Petitioner county clerk sought review from a judgment of the Supreme Court of California, that declared that respondents were entitled to voting rights despite their status as ex-convicts, because state laws disenfranchising felons violated the Equal Protection Clause of U.S. Const. amend. XIV. A state court declaratory judgment granting felons voting rights as a matter of equal protection was reversed and remanded because U.S. Const. amend. XIV did not prevent exclusion of felons from voting. Respondents, three individuals, who were prevented from registering to vote because of their past criminal records, sued for a writ of mandate to compel their registration. The state supreme court held that laws disenfranchising felons were unenforceable because they violated the Equal Protection Clause of U.S. Const. amend. XIV. On appeal, the issue was found justiciable.

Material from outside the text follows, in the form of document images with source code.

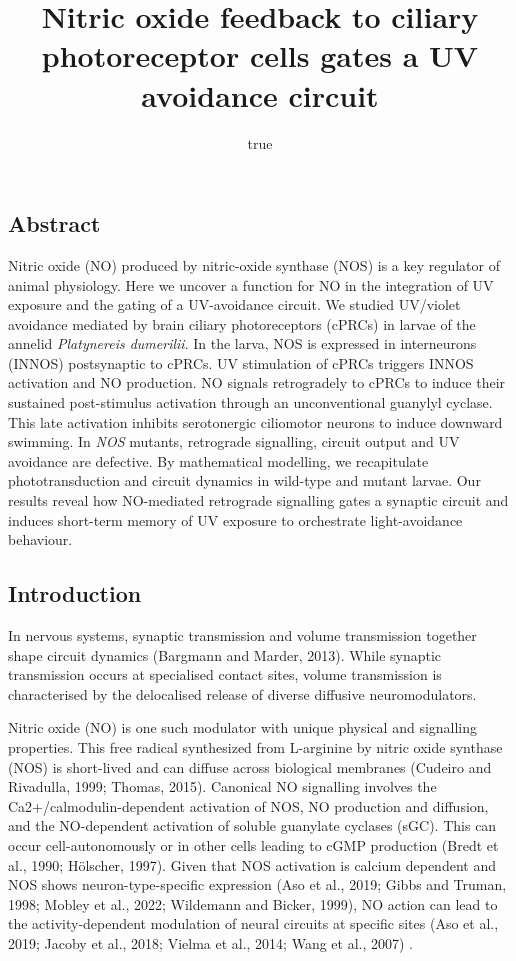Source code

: \documentclass[
  10pt,
  onecolumn]{article}
\title{Nitric oxide feedback to ciliary photoreceptor cells gates a UV
avoidance circuit}
\author{true}
\date{}
\begin{document}
\maketitle

\hypertarget{abstract}{%
\subsection{Abstract}\label{abstract}}

Nitric oxide (NO) produced by nitric-oxide synthase (NOS) is a key
regulator of animal physiology. Here we uncover a function for NO in the
integration of UV exposure and the gating of a UV-avoidance circuit. We
studied UV/violet avoidance mediated by brain ciliary photoreceptors
(cPRCs) in larvae of the annelid \emph{Platynereis dumerilii}. In the
larva, NOS is expressed in interneurons (INNOS) postsynaptic to cPRCs.
UV stimulation of cPRCs triggers INNOS activation and NO production. NO
signals retrogradely to cPRCs to induce their sustained post-stimulus
activation through an unconventional guanylyl cyclase. This late
activation inhibits serotonergic ciliomotor neurons to induce downward
swimming. In \emph{NOS} mutants, retrograde signalling, circuit output
and UV avoidance are defective. By mathematical modelling, we
recapitulate phototransduction and circuit dynamics in wild-type and
mutant larvae. Our results reveal how NO-mediated retrograde signalling
gates a synaptic circuit and induces short-term memory of UV exposure to
orchestrate light-avoidance behaviour.

\hypertarget{introduction}{%
\subsection{Introduction}\label{introduction}}

In nervous systems, synaptic transmission and volume transmission
together shape circuit dynamics (Bargmann and Marder, 2013). While
synaptic transmission occurs at specialised contact sites, volume
transmission is characterised by the delocalised release of diverse
diffusive neuromodulators.

Nitric oxide (NO) is one such modulator with unique physical and
signalling properties. This free radical synthesized from L-arginine by
nitric oxide synthase (NOS) is short-lived and can diffuse across
biological membranes (Cudeiro and Rivadulla, 1999; Thomas, 2015).
Canonical NO signalling involves the Ca2+/calmodulin-dependent
activation of NOS, NO production and diffusion, and the NO-dependent
activation of soluble guanylate cyclases (sGC). This can occur
cell-autonomously or in other cells leading to cGMP production (Bredt et
al., 1990; Hölscher, 1997). Given that NOS activation is calcium
dependent and NOS shows neuron-type-specific expression (Aso et al.,
2019; Gibbs and Truman, 1998; Mobley et al., 2022; Wildemann and Bicker,
1999), NO action can lead to the activity-dependent modulation of neural
circuits at specific sites (Aso et al., 2019; Jacoby et al., 2018;
Vielma et al., 2014; Wang et al., 2007) .
\end{document}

Respondents had brought the action on behalf of others similarly situated, even though they had since been permitted to register to vote.
Is it constitutional for a state to disenfranchise ex-felons from voting?
The court ruled that a criminal record was a factor that a state could lawfully take into consideration in determining the qualifications of voters. Because U.S. Const. amend. XIV, § 2, contained language suggesting that the practice of depriving felons of voting rights was acceptable, and because this practice was historically viewed as valid, respondents were not entitled to register as voters under the Equal Protection Clause of U.S. Const. amend. XIV.